Iberian cavalry


Iberian [Hispanic] cavalryman, 2nd C. BC. Iberian cavalry were certainly trained and equipped to fight en masse (Polybios 3.65.6) The ancient writer Strabo described Hispanics wearing helmets with three crests, and there are also references to iron helmet-masks rather in the manner of those worn by the Romans for their cavalry sports; but for the moment we have no archaeological evidence.


From the second century on, an army sometimes included small bodies of specialist support troops too, like Balearic slingers whose accurate hurling of stones and lead bullets was legendary, or Gallic and Iberian cavalry – more maneuverable (and expendable) than citizen or Italian horse. Polybius (6.19-42) vividly depicts how the early to mid-second-century army functioned: the procedures for recruitment, the armament, the efficiently laid-out and maintained marching camp, the fearsome discipline. Much of his account is illustrated by further evidence, including archaeological: second-century Roman siege-camps near Numantia in Spain, like the famous site at Renieblas, obey Polybian principles so far as the terrain permits. Finds there and elsewhere support his description, too (6.23-24), of the legionary pila, heavy oblong shield (scutum), gladius, and armor (breastplate or, for wealthier soldiers, chain-mail coat).

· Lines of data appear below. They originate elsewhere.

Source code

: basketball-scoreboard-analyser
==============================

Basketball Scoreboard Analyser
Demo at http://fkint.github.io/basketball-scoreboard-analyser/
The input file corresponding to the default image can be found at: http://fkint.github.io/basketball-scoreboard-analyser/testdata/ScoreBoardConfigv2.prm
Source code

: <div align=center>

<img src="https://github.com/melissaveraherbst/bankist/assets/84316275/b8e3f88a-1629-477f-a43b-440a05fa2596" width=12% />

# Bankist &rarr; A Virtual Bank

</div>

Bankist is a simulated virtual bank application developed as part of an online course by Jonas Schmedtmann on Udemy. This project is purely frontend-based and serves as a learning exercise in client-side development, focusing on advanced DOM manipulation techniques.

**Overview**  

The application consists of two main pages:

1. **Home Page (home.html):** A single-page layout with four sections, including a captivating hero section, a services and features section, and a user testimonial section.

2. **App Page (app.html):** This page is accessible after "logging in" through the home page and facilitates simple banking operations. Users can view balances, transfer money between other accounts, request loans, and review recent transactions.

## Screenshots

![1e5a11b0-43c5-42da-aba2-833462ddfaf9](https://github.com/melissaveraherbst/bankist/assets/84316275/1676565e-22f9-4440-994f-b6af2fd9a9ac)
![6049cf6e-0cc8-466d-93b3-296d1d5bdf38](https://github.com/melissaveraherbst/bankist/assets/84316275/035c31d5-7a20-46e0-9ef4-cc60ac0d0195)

The Iberians harboured a great deal of respect for horses, even worshipping them as divine creatures. In times of war the horse had previously played a minor role, but gradually progressed from a symbol of prestige and noble warrior’s ride to the battlefield, to becoming a major presence in the battle itself. Blessed with horses of great quality, Iberian cavalry grew to become one of the most potent weapons in the ancient world. Their horses were as fast and as nimble as the renowned Numidian steeds and, having been trained to cope with the rough terrain of the Peninsula, were hardy beasts also. The combination of fine mounts and dextrous riders enabled Iberian cavalry to earn a reputation that established them as mercenaries, sought after by both Carthage and Rome.

Hannibal’s Iberian cavalry

The Carthaginian army seems to have been remarkably effective under the Barcids. The core of the army which Hannibal brought to Italy was made up of subject and allied levies of Libyan and Iberian infantry and Numidian and Iberian cavalry. These troops seem to have had a strong personal tie to Hannibal, having picked him as their commander following the death of Hasdrubal. This would have given the army a very high degree of esprit de corps, and a sense of having a common purpose, which would doubtless have spread to the various mercenary contingents in the army, as well as the new Celtic and Ligurian allies who joined the army when it arrived in Italy. Such a sense of purpose could well have assumed a greater importance than the individual motives of the respective national groups.